Agents make shipping easier, which means you’ll hit these costs sooner and more often.
Layers are powerful—if you earn them
There’s a good version of abstraction layering. Some features become primitives that enable higher-level capabilities. That’s how products become extensible and enjoyable: solid foundations, composable building blocks, coherent higher-order workflows.
The sharp edge is that wrong primitives create wrong futures.
When you ship a primitive, other features start building on top of it. If the primitive is slightly off—unclear, leaky, too configurable, too internally motivated—you don’t just ship a mistake. You ship a platform for more mistakes.
This is why shipping is expensive: it doesn’t just add functionality. It shapes what becomes possible, what becomes easy, and what becomes normal.
Agents optimize for “done,” not for coherence
A coding agent is great at producing plausible artifacts: code that compiles, tests that look reasonable, UI copy that sounds professional. It will happily generate a “completed” feature that is locally correct while being globally incoherent.
That’s not a moral failing. It’s a missing feedback loop.
Agents don’t feel user confusion. They don’t experience the product as a narrative. They don’t carry the emotional cost of an interface that gets slightly harder to understand every week.
So if you only give an agent output capabilities—write code, open PRs—your throughput goes up and your product’s coherence quietly decays.
This is the agent-era trap: high throughput with low deliberation.
Testing is what makes shipping valuable
When I say “testing,” I don’t mean “more unit tests.” Those are necessary but not sufficient.
The testing that makes shipping valuable is broader: it’s the system that converts output into learning.
One useful way to think about it is as a capability ladder:
- Tier 0: Output — The agent can implement and ship. Cheap shipping. High risk.
- Tier 1: Verification — The agent can run the product and verify behavior end-to-end. Fewer regressions.
- Tier 2: Validation — The agent can measure whether the change created value: adoption, completion, fewer errors, fewer confused drop-offs. Shipping becomes learning.

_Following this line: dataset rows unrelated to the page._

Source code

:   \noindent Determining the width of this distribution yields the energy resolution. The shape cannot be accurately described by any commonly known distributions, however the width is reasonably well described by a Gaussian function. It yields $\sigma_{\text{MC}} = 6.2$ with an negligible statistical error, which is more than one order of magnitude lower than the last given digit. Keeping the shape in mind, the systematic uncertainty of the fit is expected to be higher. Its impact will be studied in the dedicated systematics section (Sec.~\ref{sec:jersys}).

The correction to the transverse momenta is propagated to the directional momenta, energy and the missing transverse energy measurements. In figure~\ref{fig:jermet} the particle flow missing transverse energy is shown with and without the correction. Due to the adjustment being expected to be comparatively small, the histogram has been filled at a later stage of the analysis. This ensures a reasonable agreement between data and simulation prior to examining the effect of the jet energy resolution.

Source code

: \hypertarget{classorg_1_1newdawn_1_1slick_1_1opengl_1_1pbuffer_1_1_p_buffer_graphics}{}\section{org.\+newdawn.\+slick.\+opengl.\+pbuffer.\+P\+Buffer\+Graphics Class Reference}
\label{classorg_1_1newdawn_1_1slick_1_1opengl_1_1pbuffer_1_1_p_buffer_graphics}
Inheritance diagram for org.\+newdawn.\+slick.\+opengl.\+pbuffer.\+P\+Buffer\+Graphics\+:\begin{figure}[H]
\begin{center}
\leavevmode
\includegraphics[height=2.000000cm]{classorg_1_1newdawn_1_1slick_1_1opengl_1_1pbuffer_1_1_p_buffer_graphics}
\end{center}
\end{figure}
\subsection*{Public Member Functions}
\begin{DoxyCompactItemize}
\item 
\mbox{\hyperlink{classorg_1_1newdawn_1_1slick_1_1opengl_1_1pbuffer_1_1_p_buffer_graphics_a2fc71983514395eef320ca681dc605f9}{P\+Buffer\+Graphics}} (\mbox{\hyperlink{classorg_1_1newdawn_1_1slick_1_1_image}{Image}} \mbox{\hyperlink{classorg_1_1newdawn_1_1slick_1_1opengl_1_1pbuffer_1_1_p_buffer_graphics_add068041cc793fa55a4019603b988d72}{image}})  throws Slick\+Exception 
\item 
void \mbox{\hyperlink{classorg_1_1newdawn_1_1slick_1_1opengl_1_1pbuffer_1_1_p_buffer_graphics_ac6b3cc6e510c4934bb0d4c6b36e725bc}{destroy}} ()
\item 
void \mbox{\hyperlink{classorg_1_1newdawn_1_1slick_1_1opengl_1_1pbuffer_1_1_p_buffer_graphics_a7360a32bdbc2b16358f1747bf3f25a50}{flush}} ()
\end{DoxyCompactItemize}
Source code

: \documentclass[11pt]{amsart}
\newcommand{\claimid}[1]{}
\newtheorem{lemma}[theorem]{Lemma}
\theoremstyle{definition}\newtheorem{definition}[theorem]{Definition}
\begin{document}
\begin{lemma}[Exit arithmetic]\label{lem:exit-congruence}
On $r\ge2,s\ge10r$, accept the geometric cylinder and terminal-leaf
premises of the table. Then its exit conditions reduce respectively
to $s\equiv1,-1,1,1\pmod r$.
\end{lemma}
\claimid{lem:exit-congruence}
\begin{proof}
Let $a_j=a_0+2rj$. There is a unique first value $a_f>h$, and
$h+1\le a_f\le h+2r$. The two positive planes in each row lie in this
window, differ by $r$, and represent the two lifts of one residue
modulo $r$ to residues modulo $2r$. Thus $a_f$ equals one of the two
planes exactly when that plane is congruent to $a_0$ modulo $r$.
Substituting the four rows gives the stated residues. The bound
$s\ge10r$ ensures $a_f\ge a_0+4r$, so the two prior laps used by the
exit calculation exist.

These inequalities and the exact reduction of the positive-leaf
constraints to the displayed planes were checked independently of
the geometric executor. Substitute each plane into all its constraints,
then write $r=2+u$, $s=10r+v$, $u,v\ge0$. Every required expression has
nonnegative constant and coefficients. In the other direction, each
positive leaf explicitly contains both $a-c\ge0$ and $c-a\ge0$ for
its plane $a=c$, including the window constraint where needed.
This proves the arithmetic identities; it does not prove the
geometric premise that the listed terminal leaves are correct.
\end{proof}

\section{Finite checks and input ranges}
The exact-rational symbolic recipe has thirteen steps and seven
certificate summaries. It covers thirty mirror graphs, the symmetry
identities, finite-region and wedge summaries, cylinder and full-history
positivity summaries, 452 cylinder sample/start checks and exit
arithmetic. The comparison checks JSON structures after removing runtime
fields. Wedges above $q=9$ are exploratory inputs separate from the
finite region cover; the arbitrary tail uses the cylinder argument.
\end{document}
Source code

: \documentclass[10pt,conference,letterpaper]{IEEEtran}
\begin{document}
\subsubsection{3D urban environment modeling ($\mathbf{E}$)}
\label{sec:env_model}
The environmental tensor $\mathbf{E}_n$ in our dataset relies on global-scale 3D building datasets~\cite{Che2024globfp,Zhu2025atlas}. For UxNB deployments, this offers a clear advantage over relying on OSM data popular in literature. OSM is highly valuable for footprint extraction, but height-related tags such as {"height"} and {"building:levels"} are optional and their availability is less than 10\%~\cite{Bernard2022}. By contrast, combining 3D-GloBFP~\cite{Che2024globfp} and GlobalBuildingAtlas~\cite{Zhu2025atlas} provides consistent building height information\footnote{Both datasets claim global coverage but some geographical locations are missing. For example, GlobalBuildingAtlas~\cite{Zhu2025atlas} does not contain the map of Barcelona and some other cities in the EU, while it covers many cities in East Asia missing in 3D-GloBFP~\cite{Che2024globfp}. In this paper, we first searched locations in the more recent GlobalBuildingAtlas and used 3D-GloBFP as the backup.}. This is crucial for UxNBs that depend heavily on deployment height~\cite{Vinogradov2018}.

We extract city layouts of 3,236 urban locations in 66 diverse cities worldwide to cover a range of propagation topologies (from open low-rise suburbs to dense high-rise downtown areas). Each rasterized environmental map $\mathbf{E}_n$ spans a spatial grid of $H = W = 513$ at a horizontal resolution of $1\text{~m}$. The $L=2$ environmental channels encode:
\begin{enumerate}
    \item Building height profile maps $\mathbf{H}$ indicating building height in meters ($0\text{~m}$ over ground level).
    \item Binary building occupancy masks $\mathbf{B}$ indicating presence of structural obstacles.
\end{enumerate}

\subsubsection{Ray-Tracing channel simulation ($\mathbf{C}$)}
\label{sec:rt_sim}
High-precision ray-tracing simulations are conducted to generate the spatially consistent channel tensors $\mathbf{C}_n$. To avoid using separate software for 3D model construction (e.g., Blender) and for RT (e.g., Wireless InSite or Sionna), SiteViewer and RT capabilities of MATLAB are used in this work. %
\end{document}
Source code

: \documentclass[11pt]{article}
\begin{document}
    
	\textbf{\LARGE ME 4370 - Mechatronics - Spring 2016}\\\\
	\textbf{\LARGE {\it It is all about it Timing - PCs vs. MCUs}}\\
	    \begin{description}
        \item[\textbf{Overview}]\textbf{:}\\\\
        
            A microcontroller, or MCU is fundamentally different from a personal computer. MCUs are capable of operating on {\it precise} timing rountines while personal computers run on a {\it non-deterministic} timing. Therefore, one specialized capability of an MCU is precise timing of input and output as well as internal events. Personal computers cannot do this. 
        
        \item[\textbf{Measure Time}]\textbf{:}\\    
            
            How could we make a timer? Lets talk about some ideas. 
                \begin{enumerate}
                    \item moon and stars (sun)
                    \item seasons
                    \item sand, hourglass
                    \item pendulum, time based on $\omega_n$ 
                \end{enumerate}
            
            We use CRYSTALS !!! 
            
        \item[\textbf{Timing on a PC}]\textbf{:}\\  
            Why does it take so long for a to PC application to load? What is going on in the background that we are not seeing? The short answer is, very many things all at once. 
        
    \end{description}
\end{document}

- Tier 3: Steering — The agent can propose iterations based on signals, but humans decide direction and meaning.
Most teams rush to Tier 0 because it feels like leverage.
The real leverage starts at Tier 1 and Tier 2, because that’s where shipping stops being motion and becomes progress.
This doesn’t require a complicated “agent harness.” Even a simple local loop changes everything: the agent runs the app, exercises the flow in a real browser (CDP is one way), checks for obvious breakage, and summarizes what it verified.
Not because CDP is magic—but because it gives the agent a reality check.
The human role: capability designer, not code producer
So what do humans do when agents can implement?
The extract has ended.